Multiple linear regression vs logistic regression

#1
I am not a statistician myself, and haven't done regressions for very long time and have a basic question.

I need to do multiple regression for my little research project. I have 4 continuous variables as x variables that are supposed to predict customer's satisfaction, which is measured on the scale 1 to 5: Very happy, Happy, Neither, Unhappy, Very unhappy.

I have records of about 10000 customers to use. I was going to do multiple linear regression, however, I am reading a research project that is almost identical to what I want to do, the y variable is measured on a similar scale, but the statistician there (and I know he is a statistician with a degree in statistics) used "multiple logistic regression"

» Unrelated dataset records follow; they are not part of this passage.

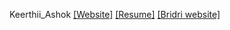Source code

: Keerthii_Ashok
[[Website]](https://nift-web-design.github.io/Keerthii_Ashok/Assignment_1)
[[Resume]](https://nift-web-design.github.io/Keerthii_Ashok/Assignment_2)
[[Bridri website]](https://nift-web-design.github.io/Keerthii_Ashok/Assignment_3)

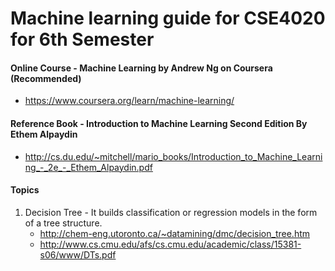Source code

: # Machine learning guide for CSE4020 for 6th Semester

#### Online Course - Machine Learning by Andrew Ng on Coursera (Recommended)
  - https://www.coursera.org/learn/machine-learning/

#### Reference Book - Introduction to Machine Learning Second Edition By Ethem Alpaydin
- http://cs.du.edu/~mitchell/mario_books/Introduction_to_Machine_Learning_-_2e_-_Ethem_Alpaydin.pdf

#### Topics
1. Decision Tree - It builds classification or regression models in the form of a tree structure.
    - http://chem-eng.utoronto.ca/~datamining/dmc/decision_tree.htm
    - http://www.cs.cmu.edu/afs/cs.cmu.edu/academic/class/15381-s06/www/DTs.pdf
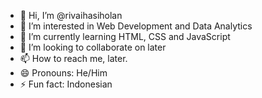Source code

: - 👋 Hi, I’m @rivaihasiholan
- 👀 I’m interested in Web Development and Data Analytics
- 🌱 I’m currently learning HTML, CSS and JavaScript
- 💞️ I’m looking to collaborate on later
- 📫 How to reach me, later.
- 😄 Pronouns: He/Him
- ⚡ Fun fact: Indonesian

<!---
rivaihasiholan/rivaihasiholan is a ✨ special ✨ repository because its `README.md` (this file) appears on your GitHub profile.
You can click the Preview link to take a look at your changes.
--->
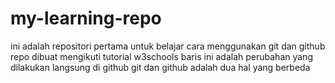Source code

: # my-learning-repo

ini adalah repositori pertama untuk belajar cara menggunakan git dan github
repo dibuat mengikuti tutorial w3schools
baris ini adalah perubahan yang dilakukan langsung di github
git dan github adalah dua hal yang berbeda
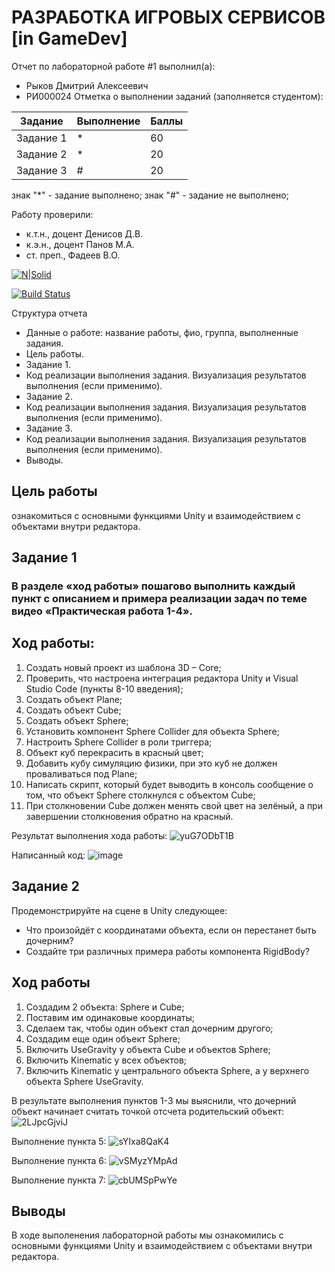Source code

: # РАЗРАБОТКА ИГРОВЫХ СЕРВИСОВ [in GameDev]
Отчет по лабораторной работе #1 выполнил(а):
- Рыков Дмитрий Алексеевич
- РИ000024
Отметка о выполнении заданий (заполняется студентом):

| Задание | Выполнение | Баллы |
| ------ | ------ | ------ |
| Задание 1 | * | 60 |
| Задание 2 | * | 20 |
| Задание 3 | # | 20 |

знак "*" - задание выполнено; знак "#" - задание не выполнено;

Работу проверили:
- к.т.н., доцент Денисов Д.В.
- к.э.н., доцент Панов М.А.
- ст. преп., Фадеев В.О.

[![N|Solid](https://cldup.com/dTxpPi9lDf.thumb.png)](https://nodesource.com/products/nsolid)

[![Build Status](https://travis-ci.org/joemccann/dillinger.svg?branch=master)](https://travis-ci.org/joemccann/dillinger)

Структура отчета

- Данные о работе: название работы, фио, группа, выполненные задания.
- Цель работы.
- Задание 1.
- Код реализации выполнения задания. Визуализация результатов выполнения (если применимо).
- Задание 2.
- Код реализации выполнения задания. Визуализация результатов выполнения (если применимо).
- Задание 3.
- Код реализации выполнения задания. Визуализация результатов выполнения (если применимо).
- Выводы.

## Цель работы
ознакомиться с основными функциями Unity и взаимодействием с объектами внутри редактора.

## Задание 1
### В разделе «ход работы» пошагово выполнить каждый пункт с описанием и примера реализации задач по теме видео «Практическая работа 1-4».
## Ход работы:
1) Создать новый проект из шаблона 3D – Core;
2) Проверить, что настроена интеграция редактора Unity и Visual Studio Code
(пункты 8-10 введения);
3) Создать объект Plane;
4) Создать объект Cube;
5) Создать объект Sphere;
6) Установить компонент Sphere Collider для объекта Sphere;
7) Настроить Sphere Collider в роли триггера;
8) Объект куб перекрасить в красный цвет;
9) Добавить кубу симуляцию физики, при это куб не должен проваливаться
под Plane;
10) Написать скрипт, который будет выводить в консоль сообщение о том,
что объект Sphere столкнулся с объектом Cube;
11) При столкновении Cube должен менять свой цвет на зелёный, а при
завершении столкновения обратно на красный.

Результат выполнения хода работы: 
![yuG7ODbT1B](https://user-images.githubusercontent.com/91608946/192817349-f88c90af-a920-49b8-9daf-eb3dd5d8e368.gif)

Написанный код:
![image](https://user-images.githubusercontent.com/91608946/192818190-e14d8613-7121-472c-b35d-72cb82cd76b0.png)







## Задание 2
Продемонстрируйте на сцене в Unity следующее:
- Что произойдёт с координатами объекта, если он перестанет быть
дочерним?
- Создайте три различных примера работы компонента RigidBody?

## Ход работы
1) Создадим 2 объекта: Sphere и Cube;
2) Поставим им одинаковые координаты;
3) Сделаем так, чтобы один объект стал дочерним другого;
4) Создадим еще один объект Sphere;
5) Включить UseGravity у объекта Cube и  объектов Sphere;
6) Включить Kinematic у всех объектов;
7) Включить Kinematic у центрального объекта Sphere, а у верхнего объекта Sphere UseGravity.

В результате выполнения пунктов 1-3 мы выяснили, что дочерний объект начинает считать точкой отсчета родительский объект:
![2LJpcGjviJ](https://user-images.githubusercontent.com/91608946/192829811-808dd9a7-7828-40f2-be13-9d71796b8a34.gif)

Выполнение пункта 5:
![sYIxa8QaK4](https://user-images.githubusercontent.com/91608946/192830264-0f71d3c1-1649-4455-ba55-a4d5655a73fb.gif)

Выполнение пункта 6:
![vSMyzYMpAd](https://user-images.githubusercontent.com/91608946/192830274-adba2cad-4229-4617-b202-f0feed6f1f62.gif)

Выполнение пункта 7:
![cbUMSpPwYe](https://user-images.githubusercontent.com/91608946/192830283-540e1cb1-00a8-4fe2-9c9b-71402e4bf835.gif)



## Выводы
В ходе выполенения лабораторной работы мы ознакомились с основными функциями Unity и взаимодействием с объектами внутри редактора.

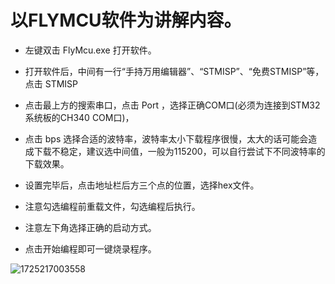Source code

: # 以FLYMCU软件为讲解内容。

- 左键双击 FlyMcu.exe 打开软件。

- 打开软件后，中间有一行“手持万用编辑器”、“STMISP”、“免费STMISP”等，点击 STMISP 

- 点击最上方的搜索串口，点击 Port ，选择正确COM口(必须为连接到STM32系统板的CH340 COM口)，

- 点击 bps 选择合适的波特率，波特率太小下载程序很慢，太大的话可能会造成下载不稳定，建议选中间值，一般为115200，可以自行尝试下不同波特率的下载效果。

- 设置完毕后，点击地址栏后方三个点的位置，选择hex文件。

- 注意勾选编程前重载文件，勾选编程后执行。

- 注意左下角选择正确的启动方式。

- 点击开始编程即可一键烧录程序。

![1725217003558](https://github.com/user-attachments/assets/1c7cbc51-81a4-4c36-bb60-4a2e2e1b8078)
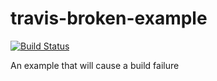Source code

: # travis-broken-example

[![Build Status](https://travis-ci.com/kealan/travis-broken-example.svg?branch=master)](https://travis-ci.com/kealan/travis-broken-example)

An example that will cause a build failure


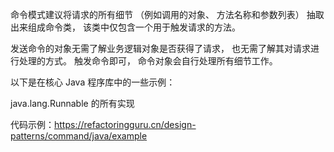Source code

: 命令模式建议将请求的所有细节 （例如调用的对象、 方法名称和参数列表） 抽取出来组成命令类， 该类中仅包含一个用于触发请求的方法。

发送命令的对象无需了解业务逻辑对象是否获得了请求， 也无需了解其对请求进行处理的方式。 触发命令即可， 命令对象会自行处理所有细节工作。

以下是在核心 Java 程序库中的一些示例：

java.lang.Runnable 的所有实现

代码示例：https://refactoringguru.cn/design-patterns/command/java/example
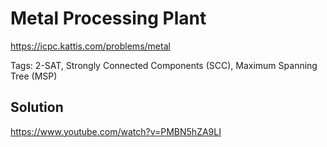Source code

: # Metal Processing Plant

https://icpc.kattis.com/problems/metal

Tags: 2-SAT, Strongly Connected Components (SCC), Maximum Spanning Tree (MSP)

## Solution

https://www.youtube.com/watch?v=PMBN5hZA9LI
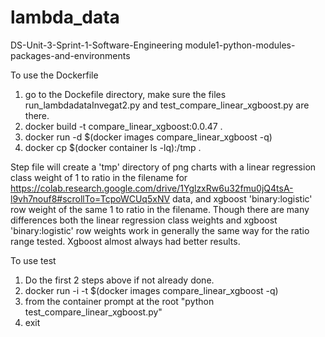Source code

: # lambda_data
DS-Unit-3-Sprint-1-Software-Engineering module1-python-modules-packages-and-environments


To use the Dockerfile 
  1. go to the Dockefile directory, make sure the files run_lambdadataInvegat2.py and  test_compare_linear_xgboost.py are there.
  2. docker build -t compare_linear_xgboost:0.0.47  .
  3. docker run -d $(docker images compare_linear_xgboost -q)
  4. docker cp $(docker container ls -lq):/tmp .

Step file will create a 'tmp' directory of png charts with a linear regression class weight of 1 to ratio in the filename for  https://colab.research.google.com/drive/1YglzxRw6u32fmu0jQ4tsA-l9vh7nouf8#scrollTo=TcpoWCUq5xNV data, and xgboost 'binary:logistic'
 row weight of the same 1 to ratio in the filename.   Though there are many differences both the linear regression class weights and xgboost 'binary:logistic' row weights work in generally the same way for the ratio range tested.   Xgboost almost always had better results.

To use test
  1. Do the first 2 steps above if not already done.
  2. docker run -i -t $(docker images compare_linear_xgboost -q)
  3. from the container prompt at the root "python test_compare_linear_xgboost.py"
  4. exit  




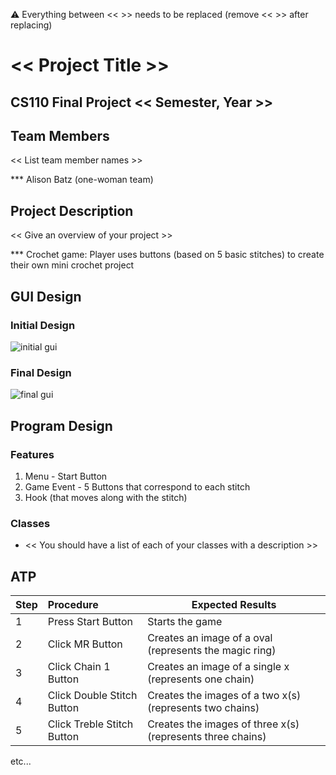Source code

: 
:warning: Everything between << >> needs to be replaced (remove << >> after replacing)

# << Project Title >>
## CS110 Final Project  << Semester, Year >>

## Team Members

<< List team member names >>

*** Alison Batz (one-woman team)

## Project Description

<< Give an overview of your project >>

*** Crochet game: Player uses buttons (based on 5 basic stitches) to create their own mini crochet project

## GUI Design

### Initial Design

![initial gui](etc/IMG_CS110_drawing.jpg)

### Final Design

![final gui](assets/finalgui.jpg)

## Program Design

### Features

1. Menu - Start Button
2. Game Event - 5 Buttons that correspond to each stitch
3. Hook (that moves along with the stitch)

### Classes

- << You should have a list of each of your classes with a description >>

## ATP

| Step   |Procedure                  |Expected Results                   
|--------|:------------------------- |------------------------------------------------------
|1       | Press Start Button        | Starts the game                          
|2       |Click MR Button            | Creates an image of a oval (represents the magic ring) 
|3       |Click Chain 1 Button       | Creates an image of a single x (represents one chain)                 
|4       |Click Double Stitch Button | Creates the images of a two x(s) (represents two chains)
|5       |Click Treble Stitch Button | Creates the images of three x(s) (represents three chains) 
etc...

I was under the impression that logistic regression is used only when 'y' variable is binary (yes or no, alive or dead...etc). Is it actually possible to use logistic regression for something like this??? if so, how???

Many thanks
 

hlsmith

Not a robit
#4
Your data are ordinal/discrete they are bound and don't take values between the integers. Ordinal logistic regression is the appropriate method for ordinal data.
 

noetsi

Fortran must die
#5
With only five distinct levels linear regression almost certainly will generate violations of assumptions such as homoskedacity so ordinal logistic regression is your only real choice. Well you might collapse the categories into happy/not happy (removing the neither responses) and run binomial logistic regression instead. This has the advantage of being easier to interpret in some cases and may be neccessary as ordinal regression makes an assumption that logistic regression does not [commerical software test for this if you ask for it].
 

CB

Super Moderator
#6
the statistician there (and I know he is a statistician with a degree in statistics) used "multiple logistic regression"
It may be that you are thinking of multinomial logistic regression. This is logistic regression with a categorical dependent variable that takes more than two values. (Conceptually it's very similar to binary logistic regression). It differs from ordinal logistic regression in that it doesn't take into account your knowledge that the dependent variable is ordered. The resulting model is more complex than an ordered logistic model, but with weaker assumptions. I agree that ordered logistic regression makes sense here, though make sure you do some reading about its assumptions and how to test them.